◆ YOUR ASSIGNMENT: Your answer must be an exact copy of the records, minus any pictures.

◆ EXERCISE MATERIALS:
::::::::::

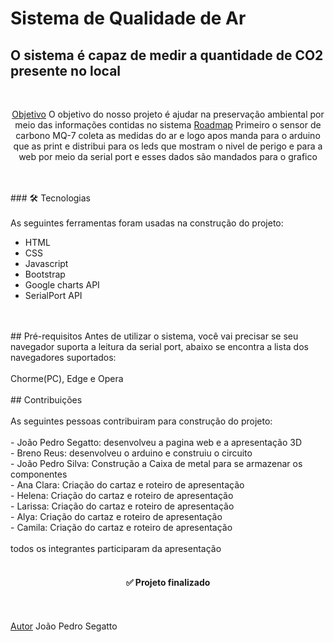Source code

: # Sistema de Qualidade de Ar
## O sistema é capaz de medir a quantidade de CO2 presente no local
<br>
<p align="center">
 <a href="#objetivo">Objetivo</a> O objetivo do nosso projeto é ajudar na preservação ambiental por meio das informações contidas no sistema
  <a href="#roadmap">Roadmap</a> Primeiro o sensor de carbono MQ-7 coleta as medidas do ar e logo apos manda para o arduino que as print e distribui para os leds que mostram o nivel de perigo e para a web por meio da serial port e esses dados são mandados para o grafico
</p>
<br>
<br>
### 🛠 Tecnologias
<br>
<br>
As seguintes ferramentas foram usadas na construção do projeto:

- HTML
- CSS
- Javascript
- Bootstrap
- Google charts API
- SerialPort API
<br>
<br>
## Pré-requisitos
Antes de utilizar o sistema, você vai precisar se seu navegador suporta a leitura da serial port, abaixo se encontra a lista dos navegadores suportados:
<br>
<br>
Chorme(PC), Edge e Opera
<br>
<br>
## Contribuições
<br>
<br>
As seguintes pessoas contribuiram para construção do projeto:
<br>
<br>
- João Pedro Segatto: desenvolveu a pagina web e a apresentação 3D
<br>
- Breno Reus: desenvolveu o arduino e construiu o circuito
<br>
- João Pedro Silva: Construção a Caixa de metal para se armazenar os componentes
<br>
- Ana Clara: Criação do cartaz e roteiro de apresentação
<br>
- Helena: Criação do cartaz e roteiro de apresentação
<br>
- Larissa: Criação do cartaz e roteiro de apresentação
<br>
- Alya: Criação do cartaz e roteiro de apresentação
<br>
- Camila: Criação do cartaz e roteiro de apresentação
<br>
<br>
todos os integrantes participaram da apresentação
<br>
<br>
<h4 align="center"> 
	✅ Projeto finalizado
</h4>
<br>
<br>
<a href="#autor">Autor</a> João Pedro Segatto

::::::::::

◆ OUTPUT FOR THIS EXERCISE:
Source code

: # Sistema de Qualidade de Ar
## O sistema é capaz de medir a quantidade de CO2 presente no local
<br>
<p align="center">
 <a href="#objetivo">Objetivo</a> O objetivo do nosso projeto é ajudar na preservação ambiental por meio das informações contidas no sistema
  <a href="#roadmap">Roadmap</a> Primeiro o sensor de carbono MQ-7 coleta as medidas do ar e logo apos manda para o arduino que as print e distribui para os leds que mostram o nivel de perigo e para a web por meio da serial port e esses dados são mandados para o grafico
</p>
<br>
<br>
### 🛠 Tecnologias
<br>
<br>
As seguintes ferramentas foram usadas na construção do projeto:

- HTML
- CSS
- Javascript
- Bootstrap
- Google charts API
- SerialPort API
<br>
<br>
## Pré-requisitos
Antes de utilizar o sistema, você vai precisar se seu navegador suporta a leitura da serial port, abaixo se encontra a lista dos navegadores suportados:
<br>
<br>
Chorme(PC), Edge e Opera
<br>
<br>
## Contribuições
<br>
<br>
As seguintes pessoas contribuiram para construção do projeto:
<br>
<br>
- João Pedro Segatto: desenvolveu a pagina web e a apresentação 3D
<br>
- Breno Reus: desenvolveu o arduino e construiu o circuito
<br>
- João Pedro Silva: Construção a Caixa de metal para se armazenar os componentes
<br>
- Ana Clara: Criação do cartaz e roteiro de apresentação
<br>
- Helena: Criação do cartaz e roteiro de apresentação
<br>
- Larissa: Criação do cartaz e roteiro de apresentação
<br>
- Alya: Criação do cartaz e roteiro de apresentação
<br>
- Camila: Criação do cartaz e roteiro de apresentação
<br>
<br>
todos os integrantes participaram da apresentação
<br>
<br>
<h4 align="center"> 
	✅ Projeto finalizado
</h4>
<br>
<br>
<a href="#autor">Autor</a> João Pedro Segatto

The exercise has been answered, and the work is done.